Legislature of the capital of Albania

The Municipal Council of Tirana (Këshilli Bashkiak i Tiranës) is the 61-member legislative body of the municipality of Tirana, the capital city of Albania. The council is elected every 4 years.

The council adopts its own internal regulations; scrutinises the work of the mayor of Tirana; approves and amends the city's budget, as proposed by the mayor; approves municipal taxes and tariffs as well as borrowing and the paying off of loans; reviews popular initiatives; appoints and dismisses the secretary of the council; specifies the salary received by employees of the municipality and sets limits on the maximum number of municipal employees; regulates the organization and functioning of the public bodies it creates; authorizes the transfer of public property; oversees the internal auditing of the work of the municipality; elects the councilmembers which will represent the municipality in the county council; grants and rescinds the mandates of the members of the council; chooses the symbols of the municipality; names streets, plazas, territories, and other objects in the jurisdiction of the municipality; and bestows honours in the name of the city.

The meetings of the council are open to the public, unless the mayor or one-fifth of members request otherwise. The number of members is dictated by the law on local self-governance. (Note: * Municipalities with up to 20,000 residents: 15 members
- Municipalities with up to 50,000 residents: 21 members
- Municipalities with up to 100,000 residents: 31 members
- Municipalities with up to 200,000 residents: 41 members
- Municipalities with up to 400,000 residents: 51 members
- Municipalities with more than 400,000 residents: 61 members)

The council was last elected in the 2023 elections, where the Socialist Party retained its majority, albeit with a slimmer margin. Notably, the 2023 elections saw Berisha's faction of the Democratic Party (PD) split off and form the Together We Win coalition with PL, PBDNJ and PDK, which won more votes than the official PD.

==Committees==
Tirana's City Council consists of 61 members.
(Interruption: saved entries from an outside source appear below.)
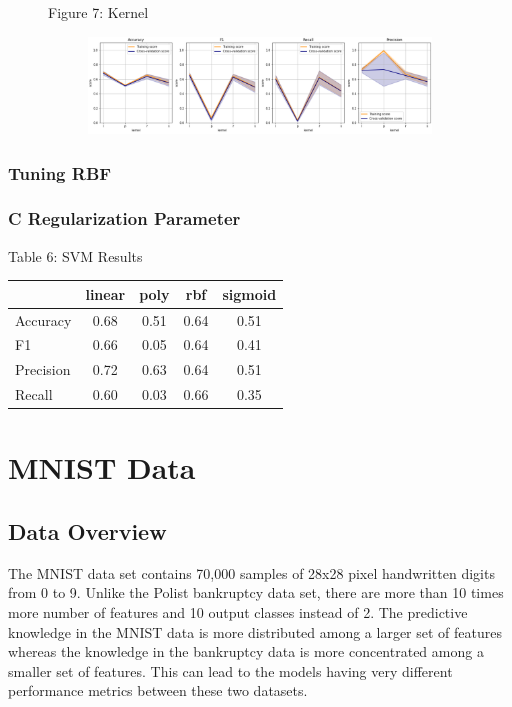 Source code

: \documentclass{article}
\begin{document}
\begin{figure}
	\centering
	Figure 7: Kernel\\
	\begin{subfigure}{\textwidth}
		\centering
		\includegraphics[width=\linewidth]{poland_svm_kernel.png}
		
	\end{subfigure}
	
	\label{fig:test}
\end{figure}

\subsubsection*{Tuning RBF}
\subsubsection*{C Regularization Parameter}


\begin{table}
	
	\centering
	Table 6: SVM Results \\
	\begin{tabular}{ l c c c c }
		\hline
		& linear & poly & rbf & sigmoid\\
		\hline
		Accuracy & 0.68 & 0.51 & 0.64 & 0.51 \\
		F1 & 0.66 & 0.05 & 0.64 & 0.41 \\
		Precision & 0.72 & 0.63 & 0.64 & 0.51  \\
		Recall & 0.60 & 0.03 & 0.66 & 0.35 \\
		\hline 
	\end{tabular}
\end{table}

\section{MNIST Data}
\subsection{Data Overview}
The MNIST data set contains 70,000 samples of 28x28 pixel handwritten digits from 0 to 9. Unlike the Polist bankruptcy data set, there are more than 10 times more number of features and 10 output classes instead of 2. The predictive knowledge in the MNIST data is more distributed among a larger set of features whereas the knowledge in the bankruptcy data is more concentrated among a smaller set of features. This can lead to the models having very different performance metrics between these two datasets. 
\end{document}
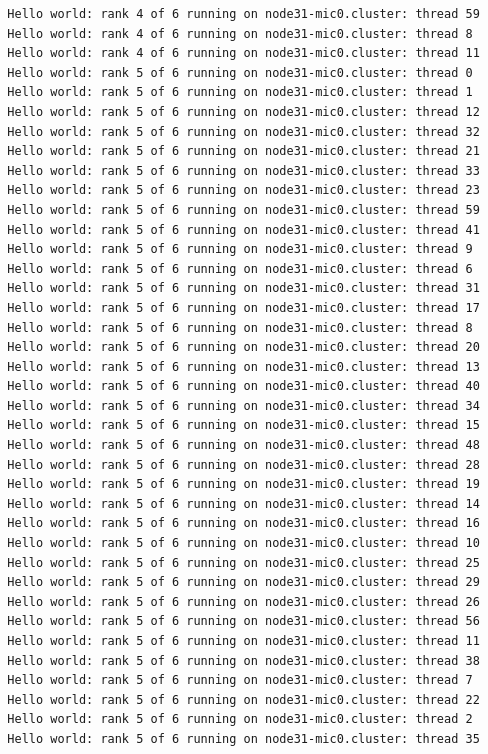 \documentclass[pscyr,10pt]{hedlab}
\begin{document}
\begin{lstlisting}
  Hello world: rank 4 of 6 running on node31-mic0.cluster: thread 59
  Hello world: rank 4 of 6 running on node31-mic0.cluster: thread 8
  Hello world: rank 4 of 6 running on node31-mic0.cluster: thread 11
  Hello world: rank 5 of 6 running on node31-mic0.cluster: thread 0
  Hello world: rank 5 of 6 running on node31-mic0.cluster: thread 1
  Hello world: rank 5 of 6 running on node31-mic0.cluster: thread 12
  Hello world: rank 5 of 6 running on node31-mic0.cluster: thread 32
  Hello world: rank 5 of 6 running on node31-mic0.cluster: thread 21
  Hello world: rank 5 of 6 running on node31-mic0.cluster: thread 33
  Hello world: rank 5 of 6 running on node31-mic0.cluster: thread 23
  Hello world: rank 5 of 6 running on node31-mic0.cluster: thread 59
  Hello world: rank 5 of 6 running on node31-mic0.cluster: thread 41
  Hello world: rank 5 of 6 running on node31-mic0.cluster: thread 9
  Hello world: rank 5 of 6 running on node31-mic0.cluster: thread 6
  Hello world: rank 5 of 6 running on node31-mic0.cluster: thread 31
  Hello world: rank 5 of 6 running on node31-mic0.cluster: thread 17
  Hello world: rank 5 of 6 running on node31-mic0.cluster: thread 8
  Hello world: rank 5 of 6 running on node31-mic0.cluster: thread 20
  Hello world: rank 5 of 6 running on node31-mic0.cluster: thread 13
  Hello world: rank 5 of 6 running on node31-mic0.cluster: thread 40
  Hello world: rank 5 of 6 running on node31-mic0.cluster: thread 34
  Hello world: rank 5 of 6 running on node31-mic0.cluster: thread 15
  Hello world: rank 5 of 6 running on node31-mic0.cluster: thread 48
  Hello world: rank 5 of 6 running on node31-mic0.cluster: thread 28
  Hello world: rank 5 of 6 running on node31-mic0.cluster: thread 19
  Hello world: rank 5 of 6 running on node31-mic0.cluster: thread 14
  Hello world: rank 5 of 6 running on node31-mic0.cluster: thread 16
  Hello world: rank 5 of 6 running on node31-mic0.cluster: thread 10
  Hello world: rank 5 of 6 running on node31-mic0.cluster: thread 25
  Hello world: rank 5 of 6 running on node31-mic0.cluster: thread 29
  Hello world: rank 5 of 6 running on node31-mic0.cluster: thread 26
  Hello world: rank 5 of 6 running on node31-mic0.cluster: thread 56
  Hello world: rank 5 of 6 running on node31-mic0.cluster: thread 11
  Hello world: rank 5 of 6 running on node31-mic0.cluster: thread 38
  Hello world: rank 5 of 6 running on node31-mic0.cluster: thread 7
  Hello world: rank 5 of 6 running on node31-mic0.cluster: thread 22
  Hello world: rank 5 of 6 running on node31-mic0.cluster: thread 2
  Hello world: rank 5 of 6 running on node31-mic0.cluster: thread 35

\end{lstlisting}
\end{document}
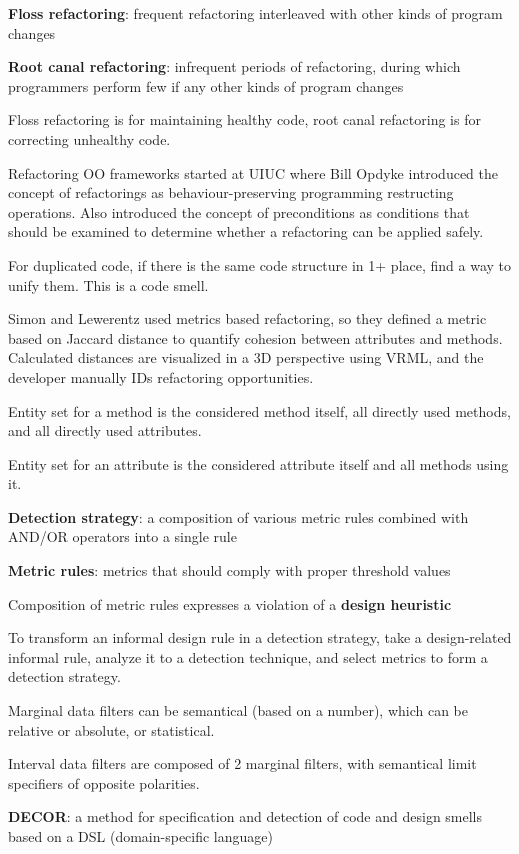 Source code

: \documentclass[11pt]{article}
\begin{document}
\textbf{Floss refactoring}: frequent refactoring interleaved with other kinds of program changes

\textbf{Root canal refactoring}: infrequent periods of refactoring, during which programmers perform few if
any other kinds of program changes

Floss refactoring is for maintaining healthy code, root canal refactoring is for correcting unhealthy code.

Refactoring OO frameworks started at UIUC where Bill Opdyke introduced the concept of refactorings as
behaviour-preserving programming restructing operations.
Also introduced the concept of preconditions as conditions that should be examined to determine whether
a refactoring can be applied safely.

For duplicated code, if there is the same code structure in 1+ place, find a way to unify them.
This is a code smell.

Simon and Lewerentz used metrics based refactoring, so they defined a metric based on Jaccard distance
to quantify cohesion between attributes and methods.
Calculated distances are visualized in a 3D perspective using VRML, and the developer manually IDs
refactoring opportunities.

Entity set for a method is the considered method itself, all directly used methods, and all directly
used attributes.

Entity set for an attribute is the considered attribute itself and all methods using it.

\textbf{Detection strategy}: a composition of various metric rules combined with AND/OR operators into a
single rule

\textbf{Metric rules}: metrics that should comply with proper threshold values

Composition of metric rules expresses a violation of a \textbf{design heuristic}

To transform an informal design rule in a detection strategy,
take a design-related informal rule, analyze it to a detection technique, and select metrics to
form a detection strategy.

Marginal data filters can be semantical (based on a number), which can be relative or absolute,
or statistical.

Interval data filters are composed of 2 marginal filters, with semantical limit specifiers of
opposite polarities.

\textbf{DECOR}: a method for specification and detection of code and design smells based on a DSL
(domain-specific language)
\end{document}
It has 14 committees listed as follows:
- Finance Committee (7 members)
- Juridical Committee (5 members)
- Commission of Economy and Social Affairs (5 members)
- Education Committee (5 members)
- Committee on Health, Veterinary, Environment Protection (5 members)
- Public Services Committee (5 members) Territorial Adjustment Committee (5 members)
- Foreign Affairs Committee (5 members)
- Mandates Commission (5 members)
- Commission of Public Order and Civil Defense (5 members)
- Housing Committee (5 members)
- Commission of Culture, Youth and Sports (5 members)
- Audit Commission (5 members)
- Assessment Commission figures City (7 members)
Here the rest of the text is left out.